The other reason that Rubio-mania will take off is less inspiring. Rallying around Rubio will just be too strong a temptation for the GOP’s elite and the most established organs of the conservative movement. Rubio’s candidacy is essentially based on the premise that nothing from the George W. Bush era has to change for the Republican Party.
Nominating Rubio is a statement that the party does not need a course correction. It doesn’t need to stand even more firmly with social conservatives or fight with greater zeal and brinksmanship, as Cruz has argued. Nominating Rubio is a statement that the party does not need to find a less aggressive or less interventionist foreign policy, as Trump, Rand Paul, and (to a lesser degree) Cruz have argued. Nominating Rubio is a statement that the party does not need to offer any policy changes to attract working-class whites, as the candidacies of Trump, Mike Huckabee, and Rick Santorum have, to varying degrees, suggested. Instead, they just have to offer Rubio’s story of gumption and rising from under his working-class parents’ knees.

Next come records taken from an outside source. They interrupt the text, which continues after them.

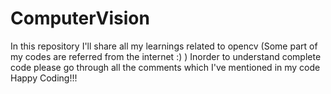 # ComputerVision
In this repository I'll share all my learnings related to opencv (Some part of my codes are referred from the internet :)  )
Inorder to understand complete code please go through all the comments which I've mentioned in my code
Happy Coding!!!
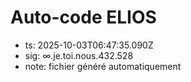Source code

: # Auto-code ELIOS
- ts: 2025-10-03T06:47:35.090Z
- sig: ∞.je.toi.nous.432.528
- note: fichier généré automatiquement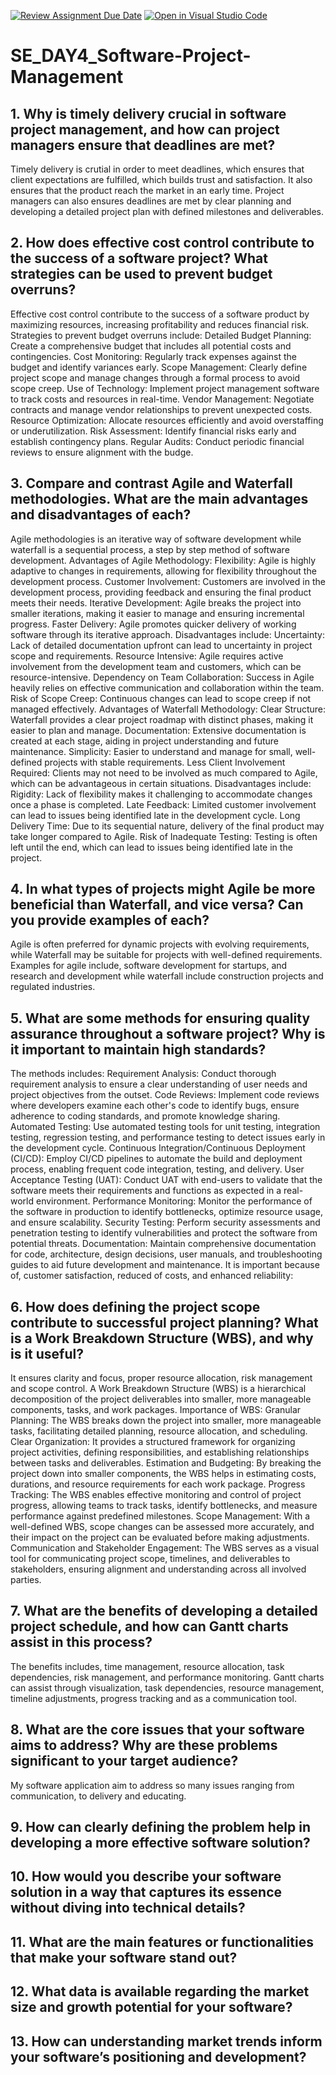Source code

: [![Review Assignment Due Date](https://classroom.github.com/assets/deadline-readme-button-22041afd0340ce965d47ae6ef1cefeee28c7c493a6346c4f15d667ab976d596c.svg)](https://classroom.github.com/a/9pw6JKcu)
[![Open in Visual Studio Code](https://classroom.github.com/assets/open-in-vscode-2e0aaae1b6195c2367325f4f02e2d04e9abb55f0b24a779b69b11b9e10269abc.svg)](https://classroom.github.com/online_ide?assignment_repo_id=15646164&assignment_repo_type=AssignmentRepo)
# SE_DAY4_Software-Project-Management
## 1. Why is timely delivery crucial in software project management, and how can project managers ensure that deadlines are met?
Timely delivery is crutial in order to meet deadlines, which ensures that client expectations are fulfilled, which builds trust and satisfaction.
It also ensures that the product reach the market in an early time. Project managers can also ensures deadlines are met by clear planning and developing
a detailed project plan with defined milestones and deliverables.
## 2. How does effective cost control contribute to the success of a software project? What strategies can be used to prevent budget overruns?
Effective cost control contribute to the success of a software product by maximizing resources, increasing profitability and reduces financial risk.
Strategies to prevent budget overruns include:
Detailed Budget Planning: Create a comprehensive budget that includes all potential costs and contingencies.
Cost Monitoring: Regularly track expenses against the budget and identify variances early.
Scope Management: Clearly define project scope and manage changes through a formal process to avoid scope creep.
Use of Technology: Implement project management software to track costs and resources in real-time.
Vendor Management: Negotiate contracts and manage vendor relationships to prevent unexpected costs.
Resource Optimization: Allocate resources efficiently and avoid overstaffing or underutilization.
Risk Assessment: Identify financial risks early and establish contingency plans.
Regular Audits: Conduct periodic financial reviews to ensure alignment with the budge.
## 3. Compare and contrast Agile and Waterfall methodologies. What are the main advantages and disadvantages of each?
Agile methodologies is an iterative way of software development while waterfall is a sequential process, a step by step method of software development.
Advantages of Agile Methodology:
Flexibility: Agile is highly adaptive to changes in requirements, allowing for flexibility throughout the development process.
Customer Involvement: Customers are involved in the development process, providing feedback and ensuring the final product meets their needs.
Iterative Development: Agile breaks the project into smaller iterations, making it easier to manage and ensuring incremental progress.
Faster Delivery: Agile promotes quicker delivery of working software through its iterative approach.
Disadvantages include:
Uncertainty: Lack of detailed documentation upfront can lead to uncertainty in project scope and requirements.
Resource Intensive: Agile requires active involvement from the development team and customers, which can be resource-intensive.
Dependency on Team Collaboration: Success in Agile heavily relies on effective communication and collaboration within the team.
Risk of Scope Creep: Continuous changes can lead to scope creep if not managed effectively.
Advantages of Waterfall Methodology:
Clear Structure: Waterfall provides a clear project roadmap with distinct phases, making it easier to plan and manage.
Documentation: Extensive documentation is created at each stage, aiding in project understanding and future maintenance.
Simplicity: Easier to understand and manage for small, well-defined projects with stable requirements.
Less Client Involvement Required: Clients may not need to be involved as much compared to Agile, which can be advantageous in certain situations.
Disadvantages include:
Rigidity: Lack of flexibility makes it challenging to accommodate changes once a phase is completed.
Late Feedback: Limited customer involvement can lead to issues being identified late in the development cycle.
Long Delivery Time: Due to its sequential nature, delivery of the final product may take longer compared to Agile.
Risk of Inadequate Testing: Testing is often left until the end, which can lead to issues being identified late in the project.
## 4. In what types of projects might Agile be more beneficial than Waterfall, and vice versa? Can you provide examples of each?
Agile is often preferred for dynamic projects with evolving requirements, while Waterfall may be suitable for projects with well-defined requirements.
Examples for agile include, software development for startups, and research and development while waterfall include construction projects and regulated industries.
## 5. What are some methods for ensuring quality assurance throughout a software project? Why is it important to maintain high standards?
The methods includes:
Requirement Analysis: Conduct thorough requirement analysis to ensure a clear understanding of user needs and project objectives from the outset.
Code Reviews: Implement code reviews where developers examine each other's code to identify bugs, ensure adherence to coding standards, and promote knowledge sharing.
Automated Testing: Use automated testing tools for unit testing, integration testing, regression testing, and performance testing to detect issues early in the development cycle.
Continuous Integration/Continuous Deployment (CI/CD): Employ CI/CD pipelines to automate the build and deployment process, enabling frequent code integration, testing, and delivery.
User Acceptance Testing (UAT): Conduct UAT with end-users to validate that the software meets their requirements and functions as expected in a real-world environment.
Performance Monitoring: Monitor the performance of the software in production to identify bottlenecks, optimize resource usage, and ensure scalability.
Security Testing: Perform security assessments and penetration testing to identify vulnerabilities and protect the software from potential threats.
Documentation: Maintain comprehensive documentation for code, architecture, design decisions, user manuals, and troubleshooting guides to aid future development and maintenance.
It is important because of, customer satisfaction, reduced of costs, and enhanced reliability:
## 6. How does defining the project scope contribute to successful project planning? What is a Work Breakdown Structure (WBS), and why is it useful?
It ensures clarity and focus, proper resource allocation, risk management and scope control.
A Work Breakdown Structure (WBS) is a hierarchical decomposition of the project deliverables into smaller, more manageable components, tasks, and work packages.
Importance of WBS:
Granular Planning: The WBS breaks down the project into smaller, more manageable tasks, facilitating detailed planning, resource allocation, and scheduling.
Clear Organization: It provides a structured framework for organizing project activities, defining responsibilities, and establishing relationships between tasks and deliverables.
Estimation and Budgeting: By breaking the project down into smaller components, the WBS helps in estimating costs, durations, and resource requirements for each work package.
Progress Tracking: The WBS enables effective monitoring and control of project progress, allowing teams to track tasks, identify bottlenecks, and measure performance against predefined milestones.
Scope Management: With a well-defined WBS, scope changes can be assessed more accurately, and their impact on the project can be evaluated before making adjustments.
Communication and Stakeholder Engagement: The WBS serves as a visual tool for communicating project scope, timelines, and deliverables to stakeholders, ensuring alignment and understanding across all involved parties.
## 7. What are the benefits of developing a detailed project schedule, and how can Gantt charts assist in this process?
The benefits includes, time management, resource allocation, task dependencies, risk management, and performance monitoring.
Gantt charts can assist through visualization, task dependencies, resource management, timeline adjustments, progress tracking and as a communication tool. 
## 8. What are the core issues that your software aims to address? Why are these problems significant to your target audience?
My software application aim to address so many issues ranging from communication, to delivery and educating.
## 9. How can clearly defining the problem help in developing a more effective software solution?
## 10. How would you describe your software solution in a way that captures its essence without diving into technical details?
## 11. What are the main features or functionalities that make your software stand out?
## 12. What data is available regarding the market size and growth potential for your software?
## 13. How can understanding market trends inform your software’s positioning and development?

Rubio promises to put ground troops in Syria. He offers a very large tax cut to families earning six figures, paid for in expanding deficits. His record on immigration is really not very different than George W. Bush’s: a series of unconvincing promises to gain control of America’s border, combined with a credible threat to radically expand legal immigration, and create a path to citizenship for millions who entered the nation illegally.